Nobel Laureate James Heckman joins the USC Schaeffer Center

Nobel Prize winner and economics expert James J. Heckman has joined the Leonard D. Schaeffer Center for Health Policy and Economics at the University of Southern California.

Through his affiliation as the Presidential Scholar-in-Residence, Heckman renews his ties to fellow Nobel Laureate, Daniel McFadden, the Schaeffer Center Presidential Professor of Health Economics who holds a dual appointment with the USC Sol Price School of Public Policy. Heckman and McFadden shared the Nobel Memorial Prize in Economic Sciences in 2000.

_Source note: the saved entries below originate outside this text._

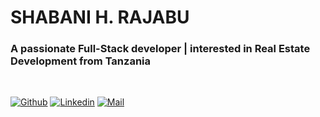 # SHABANI H. RAJABU

<h3>A passionate Full-Stack developer | interested in Real Estate Development  from Tanzania</h3>
<br>

[![Github](https://img.shields.io/github/followers/deesynertz?label=Follow&style=social)](https://github.com/deesynertz)
[![Linkedin](https://img.shields.io/badge/-Deogratias%20Alison-blue?style=flat-square&logo=linkedin&logoColor=white&link=https://www.linkedin.com/in/deogratias-alison/)](https://www.linkedin.com/in/deogratias-alison/)
[![Mail](https://img.shields.io/badge/-deesynertz@gmail.com-gray?style=flat-square&logo=gmail&logoColor=red&link=)](mailto:deesynertz@gmail.com)

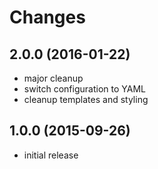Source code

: # Changes

## 2.0.0 (2016-01-22)
- major cleanup
- switch configuration to YAML
- cleanup templates and styling

## 1.0.0 (2015-09-26)
- initial release
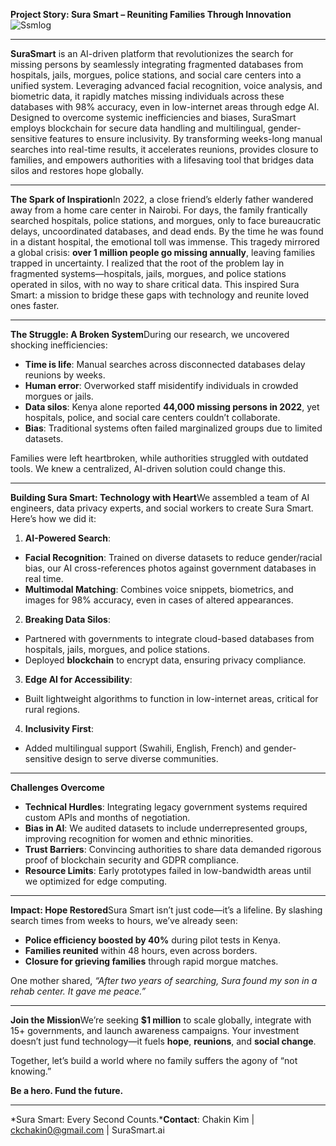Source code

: **Project Story: Sura Smart – Reuniting Families Through Innovation**
![Ssmlog](https://github.com/user-attachments/assets/e811a1ae-fc20-45ef-a996-3f3b48f36b46)
* * *
**SuraSmart** is an AI-driven platform that revolutionizes the search for missing persons by seamlessly integrating fragmented databases from hospitals, jails, morgues, police stations, and social care centers into a unified system. Leveraging advanced facial recognition, voice analysis, and biometric data, it rapidly matches missing individuals across these databases with 98% accuracy, even in low-internet areas through edge AI. Designed to overcome systemic inefficiencies and biases, SuraSmart employs blockchain for secure data handling and multilingual, gender-sensitive features to ensure inclusivity. By transforming weeks-long manual searches into real-time results, it accelerates reunions, provides closure to families, and empowers authorities with a lifesaving tool that bridges data silos and restores hope globally.

* * *

**The Spark of Inspiration**In 2022, a close friend’s elderly father wandered away from a home care center in Nairobi. For days, the family frantically searched hospitals, police stations, and morgues, only to face bureaucratic delays, uncoordinated databases, and dead ends. By the time he was found in a distant hospital, the emotional toll was immense. This tragedy mirrored a global crisis: **over 1 million people go missing annually**, leaving families trapped in uncertainty. I realized that the root of the problem lay in fragmented systems—hospitals, jails, morgues, and police stations operated in silos, with no way to share critical data. This inspired Sura Smart: a mission to bridge these gaps with technology and reunite loved ones faster.

* * *

**The Struggle: A Broken System**During our research, we uncovered shocking inefficiencies:

* **Time is life**: Manual searches across disconnected databases delay reunions by weeks.
* **Human error**: Overworked staff misidentify individuals in crowded morgues or jails.
* **Data silos**: Kenya alone reported **44,000 missing persons in 2022**, yet hospitals, police, and social care centers couldn’t collaborate.
* **Bias**: Traditional systems often failed marginalized groups due to limited datasets.

Families were left heartbroken, while authorities struggled with outdated tools. We knew a centralized, AI-driven solution could change this.

* * *

**Building Sura Smart: Technology with Heart**We assembled a team of AI engineers, data privacy experts, and social workers to create Sura Smart. Here’s how we did it:

1. **AI-Powered Search**:
  
  * **Facial Recognition**: Trained on diverse datasets to reduce gender/racial bias, our AI cross-references photos against government databases in real time.
  * **Multimodal Matching**: Combines voice snippets, biometrics, and images for 98% accuracy, even in cases of altered appearances.
2. **Breaking Data Silos**:
  
  * Partnered with governments to integrate cloud-based databases from hospitals, jails, morgues, and police stations.
  * Deployed **blockchain** to encrypt data, ensuring privacy compliance.
3. **Edge AI for Accessibility**:
  
  * Built lightweight algorithms to function in low-internet areas, critical for rural regions.
4. **Inclusivity First**:
  
  * Added multilingual support (Swahili, English, French) and gender-sensitive design to serve diverse communities.

* * *

**Challenges Overcome**

* **Technical Hurdles**: Integrating legacy government systems required custom APIs and months of negotiation.
* **Bias in AI**: We audited datasets to include underrepresented groups, improving recognition for women and ethnic minorities.
* **Trust Barriers**: Convincing authorities to share data demanded rigorous proof of blockchain security and GDPR compliance.
* **Resource Limits**: Early prototypes failed in low-bandwidth areas until we optimized for edge computing.

* * *

**Impact: Hope Restored**Sura Smart isn’t just code—it’s a lifeline. By slashing search times from weeks to hours, we’ve already seen:

* **Police efficiency boosted by 40%** during pilot tests in Kenya.
* **Families reunited** within 48 hours, even across borders.
* **Closure for grieving families** through rapid morgue matches.

One mother shared, *“After two years of searching, Sura found my son in a rehab center. It gave me peace.”*

* * *

**Join the Mission**We’re seeking **$1 million** to scale globally, integrate with 15+ governments, and launch awareness campaigns. Your investment doesn’t just fund technology—it fuels **hope**, **reunions**, and **social change**.

Together, let’s build a world where no family suffers the agony of “not knowing.”

**Be a hero. Fund the future.**

* * *

*Sura Smart: Every Second Counts.***Contact**: Chakin Kim | ckchakin0@gmail.com | SuraSmart.ai
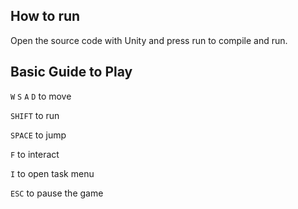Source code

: ## How to run

Open the source code with Unity and press run to compile and run.

## Basic Guide to Play

`W` `S` `A` `D` to move

`SHIFT` to run

`SPACE` to jump

`F` to interact

`I` to open task menu

`ESC` to pause the game
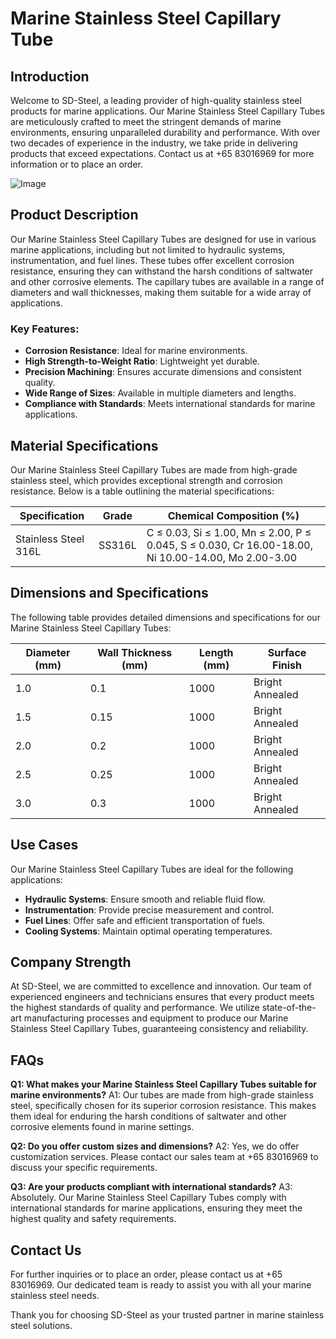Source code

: # Marine Stainless Steel Capillary Tube

## Introduction

Welcome to SD-Steel, a leading provider of high-quality stainless steel products for marine applications. Our Marine Stainless Steel Capillary Tubes are meticulously crafted to meet the stringent demands of marine environments, ensuring unparalleled durability and performance. With over two decades of experience in the industry, we take pride in delivering products that exceed expectations. Contact us at +65 83016969 for more information or to place an order.

![Image](https://github.com/user-attachments/assets/2567258e-e124-4816-932d-1809bd27ef0b)

## Product Description

Our Marine Stainless Steel Capillary Tubes are designed for use in various marine applications, including but not limited to hydraulic systems, instrumentation, and fuel lines. These tubes offer excellent corrosion resistance, ensuring they can withstand the harsh conditions of saltwater and other corrosive elements. The capillary tubes are available in a range of diameters and wall thicknesses, making them suitable for a wide array of applications.

### Key Features:
- **Corrosion Resistance**: Ideal for marine environments.
- **High Strength-to-Weight Ratio**: Lightweight yet durable.
- **Precision Machining**: Ensures accurate dimensions and consistent quality.
- **Wide Range of Sizes**: Available in multiple diameters and lengths.
- **Compliance with Standards**: Meets international standards for marine applications.

## Material Specifications

Our Marine Stainless Steel Capillary Tubes are made from high-grade stainless steel, which provides exceptional strength and corrosion resistance. Below is a table outlining the material specifications:

| Specification | Grade | Chemical Composition (%) |
|---------------|-------|-------------------------|
| Stainless Steel 316L | SS316L | C ≤ 0.03, Si ≤ 1.00, Mn ≤ 2.00, P ≤ 0.045, S ≤ 0.030, Cr 16.00-18.00, Ni 10.00-14.00, Mo 2.00-3.00 |

## Dimensions and Specifications

The following table provides detailed dimensions and specifications for our Marine Stainless Steel Capillary Tubes:

| Diameter (mm) | Wall Thickness (mm) | Length (mm) | Surface Finish |
|---------------|---------------------|-------------|----------------|
| 1.0           | 0.1                  | 1000        | Bright Annealed |
| 1.5           | 0.15                 | 1000        | Bright Annealed |
| 2.0           | 0.2                  | 1000        | Bright Annealed |
| 2.5           | 0.25                 | 1000        | Bright Annealed |
| 3.0           | 0.3                  | 1000        | Bright Annealed |

## Use Cases

Our Marine Stainless Steel Capillary Tubes are ideal for the following applications:
- **Hydraulic Systems**: Ensure smooth and reliable fluid flow.
- **Instrumentation**: Provide precise measurement and control.
- **Fuel Lines**: Offer safe and efficient transportation of fuels.
- **Cooling Systems**: Maintain optimal operating temperatures.

## Company Strength

At SD-Steel, we are committed to excellence and innovation. Our team of experienced engineers and technicians ensures that every product meets the highest standards of quality and performance. We utilize state-of-the-art manufacturing processes and equipment to produce our Marine Stainless Steel Capillary Tubes, guaranteeing consistency and reliability.

## FAQs

**Q1: What makes your Marine Stainless Steel Capillary Tubes suitable for marine environments?**
A1: Our tubes are made from high-grade stainless steel, specifically chosen for its superior corrosion resistance. This makes them ideal for enduring the harsh conditions of saltwater and other corrosive elements found in marine settings.

**Q2: Do you offer custom sizes and dimensions?**
A2: Yes, we do offer customization services. Please contact our sales team at +65 83016969 to discuss your specific requirements.

**Q3: Are your products compliant with international standards?**
A3: Absolutely. Our Marine Stainless Steel Capillary Tubes comply with international standards for marine applications, ensuring they meet the highest quality and safety requirements.

## Contact Us

For further inquiries or to place an order, please contact us at +65 83016969. Our dedicated team is ready to assist you with all your marine stainless steel needs.

Thank you for choosing SD-Steel as your trusted partner in marine stainless steel solutions.
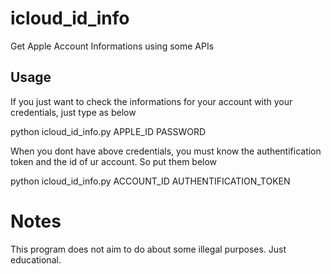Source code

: # icloud_id_info
Get Apple Account Informations using some APIs

## Usage

If you just want to check the informations for your account with your credentials, just type as below

python icloud_id_info.py APPLE_ID PASSWORD

When you dont have above credentials, you must know the authentification token and the id of ur account. So put them below

python icloud_id_info.py ACCOUNT_ID AUTHENTIFICATION_TOKEN

# Notes
This program does not aim to do about some illegal purposes. Just educational.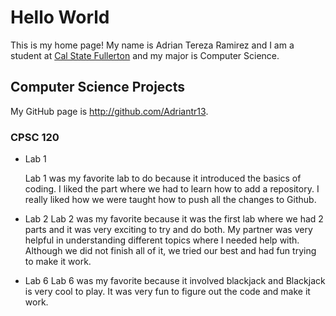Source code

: # Hello World
    
This is my home page! My name is Adrian Tereza Ramirez and I am a student at [Cal State Fullerton](http://www.fullerton.edu/) and my major is Computer Science.

## Computer Science Projects

My GitHub page is http://github.com/Adriantr13.

### CPSC 120

* Lab 1

    Lab 1 was my favorite lab to do because it introduced the basics of coding. I liked the part where we had to learn how to add a repository. I really liked how we were taught how to push all the changes to Github.

* Lab 2
    Lab 2 was my favorite because it was the first lab where we had 2 parts and it was very exciting to try and do both. My partner was very helpful in understanding different topics where I needed help with. Although we did not finish all of it, we tried our best and had fun trying to make it work.

* Lab 6
    Lab 6 was my favorite because it involved blackjack and Blackjack is very cool to play. It was very fun to figure out the code and make it work. 
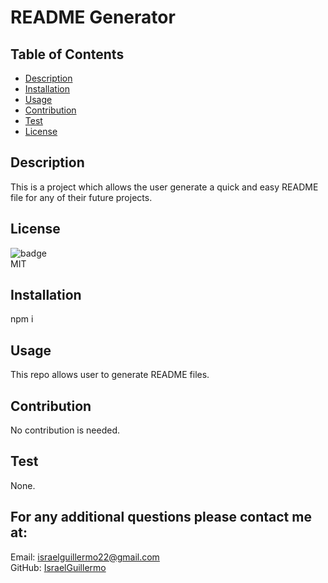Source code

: # README Generator

  ## Table of Contents

  - [Description](#desciption)
  - [Installation](#installation)
  - [Usage](#Usage)
  - [Contribution](#Contribution)
  - [Test](#test)
  - [License](#license)
  

  ## Description
  This is a project which allows the user generate a quick and easy README file for any of their future projects.
  ## License
  ![badge](https://img.shields.io/badge/license=MIT-green)
  <br />
  MIT
  ## Installation
  npm i
  ## Usage
  This repo allows user to generate README files.
  ## Contribution
  No contribution is needed.
  ## Test
  None.

  ## For any additional questions please contact me at:
  Email: israelguillermo22@gmail.com
  <br />
  GitHub: [IsraelGuillermo](https://github.com/IsraelGuillermo)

“Dr. Heckman is the world’s foremost expert in human development economics and we are honored to have him join our faculty,” said Schaeffer Center director Dana Goldman. “His interdisciplinary approaches augment the mission of the Schaeffer Center as we seek collaborative, evidence-based solutions to today’s pressing healthcare challenges.”

In his debut with the Schaeffer Center last week, Heckman gave an exclusive presentation to faculty, staff and students, “Skills for Workforce Success: From Research to Action,” which emphasized the importance of character skills such as openness, grit and agreeableness for success. Much of his presentation was excerpted from a 2014 report to the Organization for Economic Cooperative Development and in the book, The Myth of Achievement Tests, co-written by Dr. Timothy Kautz.

Heckman has a long history of interdisciplinary research dedicated to analyzing and uncovering the roots of major social and economic problems. In highlighting these issues, he also proposes solutions, such as the far-reaching economic benefits of investment in early childhood education and development.  His new affiliation with the Schaeffer Center will spur new research projects and opportunities for collaboration.

The first project between the Schaeffer Center and Heckman and colleagues at his Center extend a cost-benefit analysis of the Abecedarian early childhood intervention. Following the publication of a notable paper in Science last year, which was the first to demonstrate long-term health outcomes of quality early childhood programs, the Schaeffer Center offers invaluable resources to drive forward this work, which will have wide policy applications across the United States.

Heckman explains, “The Schaeffer Center has unique resources and personnel for evaluating the costs and benefits of health care. Our partnership will foster a deeper understanding of the importance of life skills that can be fostered by intervention in shaping adult health.”

Known for his research on the economics of human development, Heckman is hailed for transforming the field of economics to incorporate multiple perspectives and methodologies from several sciences and fields, including psychology, primatology, child development and statistics, to measure capabilities and outcomes.

In addition to his affiliation with the Schaeffer Center, Heckman is the Henry Shultz Distinguished Professor of Economics at the University of Chicago, where he has served as a professor since 1973. Heckman founded in 2014 and directs the Center for the Economics of Human Development at the University of Chicago.